Across the entries, how many lines have the string "scores" in them? Reply with only a number.

RECORDS TO PROCESS Block Start

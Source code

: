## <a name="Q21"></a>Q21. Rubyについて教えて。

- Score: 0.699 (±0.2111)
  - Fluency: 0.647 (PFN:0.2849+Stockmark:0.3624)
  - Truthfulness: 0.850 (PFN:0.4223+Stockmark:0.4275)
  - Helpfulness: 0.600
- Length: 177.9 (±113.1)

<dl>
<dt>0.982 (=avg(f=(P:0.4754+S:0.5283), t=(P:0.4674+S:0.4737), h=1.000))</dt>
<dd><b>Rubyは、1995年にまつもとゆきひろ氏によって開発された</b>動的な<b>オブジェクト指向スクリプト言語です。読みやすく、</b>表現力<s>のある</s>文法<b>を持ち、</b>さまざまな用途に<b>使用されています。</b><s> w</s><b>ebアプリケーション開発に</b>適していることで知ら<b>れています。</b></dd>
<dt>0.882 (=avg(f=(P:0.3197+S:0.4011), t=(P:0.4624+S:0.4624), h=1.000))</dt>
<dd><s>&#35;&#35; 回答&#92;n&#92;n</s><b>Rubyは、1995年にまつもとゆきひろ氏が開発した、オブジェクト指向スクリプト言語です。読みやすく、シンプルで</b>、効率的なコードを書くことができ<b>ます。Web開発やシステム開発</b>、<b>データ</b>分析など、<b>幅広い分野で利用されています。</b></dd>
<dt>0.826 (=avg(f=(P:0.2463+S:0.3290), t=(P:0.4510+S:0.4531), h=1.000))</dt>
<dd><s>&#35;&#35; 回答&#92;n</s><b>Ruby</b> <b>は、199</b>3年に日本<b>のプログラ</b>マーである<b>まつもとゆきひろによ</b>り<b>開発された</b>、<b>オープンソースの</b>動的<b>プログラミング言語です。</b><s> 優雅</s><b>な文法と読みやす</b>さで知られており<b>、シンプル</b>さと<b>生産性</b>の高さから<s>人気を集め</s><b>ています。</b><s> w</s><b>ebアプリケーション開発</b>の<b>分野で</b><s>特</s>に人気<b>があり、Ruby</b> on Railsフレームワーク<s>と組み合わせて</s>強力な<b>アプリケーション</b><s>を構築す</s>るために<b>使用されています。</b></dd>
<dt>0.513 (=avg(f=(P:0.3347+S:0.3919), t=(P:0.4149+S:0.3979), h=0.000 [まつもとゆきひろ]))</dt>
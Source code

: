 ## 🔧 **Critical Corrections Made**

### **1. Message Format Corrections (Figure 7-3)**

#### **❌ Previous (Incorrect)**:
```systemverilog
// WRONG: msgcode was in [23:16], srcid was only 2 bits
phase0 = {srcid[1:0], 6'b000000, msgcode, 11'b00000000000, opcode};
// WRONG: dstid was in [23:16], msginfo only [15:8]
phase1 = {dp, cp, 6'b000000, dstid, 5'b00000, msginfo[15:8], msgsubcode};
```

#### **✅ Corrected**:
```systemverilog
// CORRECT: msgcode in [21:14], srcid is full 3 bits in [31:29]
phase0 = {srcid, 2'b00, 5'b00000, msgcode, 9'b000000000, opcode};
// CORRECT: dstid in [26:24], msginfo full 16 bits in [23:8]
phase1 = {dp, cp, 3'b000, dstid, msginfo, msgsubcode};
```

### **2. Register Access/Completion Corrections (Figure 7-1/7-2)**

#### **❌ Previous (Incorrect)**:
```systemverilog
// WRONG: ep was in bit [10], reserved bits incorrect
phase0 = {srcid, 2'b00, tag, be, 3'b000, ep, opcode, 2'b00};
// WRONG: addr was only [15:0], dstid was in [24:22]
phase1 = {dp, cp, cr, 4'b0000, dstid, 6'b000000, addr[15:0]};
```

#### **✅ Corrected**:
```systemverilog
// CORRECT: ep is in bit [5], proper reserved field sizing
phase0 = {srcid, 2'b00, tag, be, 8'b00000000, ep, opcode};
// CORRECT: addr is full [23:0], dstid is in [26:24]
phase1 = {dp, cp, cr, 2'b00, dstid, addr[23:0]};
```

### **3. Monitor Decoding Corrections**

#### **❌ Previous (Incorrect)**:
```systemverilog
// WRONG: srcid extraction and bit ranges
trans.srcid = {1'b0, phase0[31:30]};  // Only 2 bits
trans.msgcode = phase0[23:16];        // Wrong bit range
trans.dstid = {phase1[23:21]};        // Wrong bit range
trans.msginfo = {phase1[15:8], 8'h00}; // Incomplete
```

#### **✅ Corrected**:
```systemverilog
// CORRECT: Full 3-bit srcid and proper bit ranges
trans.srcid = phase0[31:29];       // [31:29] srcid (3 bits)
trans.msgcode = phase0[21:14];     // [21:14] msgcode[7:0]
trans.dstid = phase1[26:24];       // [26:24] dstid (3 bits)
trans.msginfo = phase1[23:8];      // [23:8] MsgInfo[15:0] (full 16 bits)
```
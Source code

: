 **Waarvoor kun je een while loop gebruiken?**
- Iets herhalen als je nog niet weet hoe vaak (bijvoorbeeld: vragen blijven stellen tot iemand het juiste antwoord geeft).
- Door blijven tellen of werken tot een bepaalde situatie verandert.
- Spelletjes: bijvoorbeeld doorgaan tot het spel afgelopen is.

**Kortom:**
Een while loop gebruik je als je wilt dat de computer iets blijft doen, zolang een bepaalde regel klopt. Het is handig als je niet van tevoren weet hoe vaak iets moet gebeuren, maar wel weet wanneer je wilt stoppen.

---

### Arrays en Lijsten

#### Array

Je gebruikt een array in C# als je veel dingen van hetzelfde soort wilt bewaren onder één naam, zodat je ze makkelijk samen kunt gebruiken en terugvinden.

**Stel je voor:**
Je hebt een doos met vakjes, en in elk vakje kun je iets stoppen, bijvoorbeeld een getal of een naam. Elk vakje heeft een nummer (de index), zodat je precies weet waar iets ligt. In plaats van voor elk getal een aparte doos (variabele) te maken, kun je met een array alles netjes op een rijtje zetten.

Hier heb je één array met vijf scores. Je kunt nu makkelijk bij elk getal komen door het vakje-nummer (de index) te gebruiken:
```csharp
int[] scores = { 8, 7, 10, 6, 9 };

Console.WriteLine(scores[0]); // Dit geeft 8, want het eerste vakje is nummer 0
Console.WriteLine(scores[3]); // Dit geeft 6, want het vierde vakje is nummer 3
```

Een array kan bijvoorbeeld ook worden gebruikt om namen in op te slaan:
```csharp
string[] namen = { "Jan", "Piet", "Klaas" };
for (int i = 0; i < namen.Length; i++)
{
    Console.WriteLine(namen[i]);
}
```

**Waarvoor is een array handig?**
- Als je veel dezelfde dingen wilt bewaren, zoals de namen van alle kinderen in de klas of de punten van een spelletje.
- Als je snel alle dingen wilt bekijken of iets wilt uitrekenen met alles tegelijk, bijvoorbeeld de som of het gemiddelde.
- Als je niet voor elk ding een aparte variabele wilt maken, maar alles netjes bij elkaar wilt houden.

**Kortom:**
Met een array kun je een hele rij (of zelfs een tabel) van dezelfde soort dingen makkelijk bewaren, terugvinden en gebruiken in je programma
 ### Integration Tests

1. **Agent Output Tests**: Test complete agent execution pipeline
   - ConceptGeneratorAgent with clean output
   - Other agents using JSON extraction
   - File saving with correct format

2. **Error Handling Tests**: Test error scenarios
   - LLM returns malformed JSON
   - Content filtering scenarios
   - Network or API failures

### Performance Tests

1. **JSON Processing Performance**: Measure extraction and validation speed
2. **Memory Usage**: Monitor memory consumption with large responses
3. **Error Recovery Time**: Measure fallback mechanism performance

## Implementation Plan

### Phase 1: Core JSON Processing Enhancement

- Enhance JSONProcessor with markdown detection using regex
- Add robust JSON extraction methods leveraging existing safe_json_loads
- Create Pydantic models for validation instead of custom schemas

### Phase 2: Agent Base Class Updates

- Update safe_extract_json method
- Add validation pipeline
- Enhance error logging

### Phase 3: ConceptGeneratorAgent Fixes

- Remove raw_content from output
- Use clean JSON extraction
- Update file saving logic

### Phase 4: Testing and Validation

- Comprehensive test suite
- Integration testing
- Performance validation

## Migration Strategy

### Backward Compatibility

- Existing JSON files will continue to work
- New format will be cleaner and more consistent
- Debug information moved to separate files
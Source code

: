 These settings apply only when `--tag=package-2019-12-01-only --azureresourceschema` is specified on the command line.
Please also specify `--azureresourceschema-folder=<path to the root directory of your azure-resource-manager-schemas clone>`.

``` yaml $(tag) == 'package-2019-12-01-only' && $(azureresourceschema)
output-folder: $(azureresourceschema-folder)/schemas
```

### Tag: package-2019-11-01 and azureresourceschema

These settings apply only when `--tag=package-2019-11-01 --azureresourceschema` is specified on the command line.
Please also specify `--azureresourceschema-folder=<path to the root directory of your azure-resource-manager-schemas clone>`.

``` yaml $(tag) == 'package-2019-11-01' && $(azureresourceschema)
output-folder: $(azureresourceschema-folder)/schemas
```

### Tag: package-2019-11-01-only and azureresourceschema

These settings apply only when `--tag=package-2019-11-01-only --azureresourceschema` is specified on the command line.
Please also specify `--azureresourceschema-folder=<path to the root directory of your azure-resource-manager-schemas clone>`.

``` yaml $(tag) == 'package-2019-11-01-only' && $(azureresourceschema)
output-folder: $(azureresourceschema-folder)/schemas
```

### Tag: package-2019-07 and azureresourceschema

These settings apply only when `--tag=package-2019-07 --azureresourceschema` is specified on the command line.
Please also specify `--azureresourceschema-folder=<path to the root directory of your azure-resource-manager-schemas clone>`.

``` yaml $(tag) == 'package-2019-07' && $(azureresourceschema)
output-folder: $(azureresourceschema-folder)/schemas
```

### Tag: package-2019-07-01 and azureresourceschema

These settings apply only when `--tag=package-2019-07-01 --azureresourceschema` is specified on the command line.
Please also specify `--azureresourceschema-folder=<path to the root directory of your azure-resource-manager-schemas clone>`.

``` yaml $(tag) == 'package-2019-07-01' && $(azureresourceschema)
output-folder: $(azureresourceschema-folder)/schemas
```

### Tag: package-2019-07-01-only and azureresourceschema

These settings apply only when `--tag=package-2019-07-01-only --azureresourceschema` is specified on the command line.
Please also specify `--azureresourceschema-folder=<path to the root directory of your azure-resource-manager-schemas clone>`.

RECORDS TO PROCESS Block End

:: RESPONSE TO THE TASK ::
4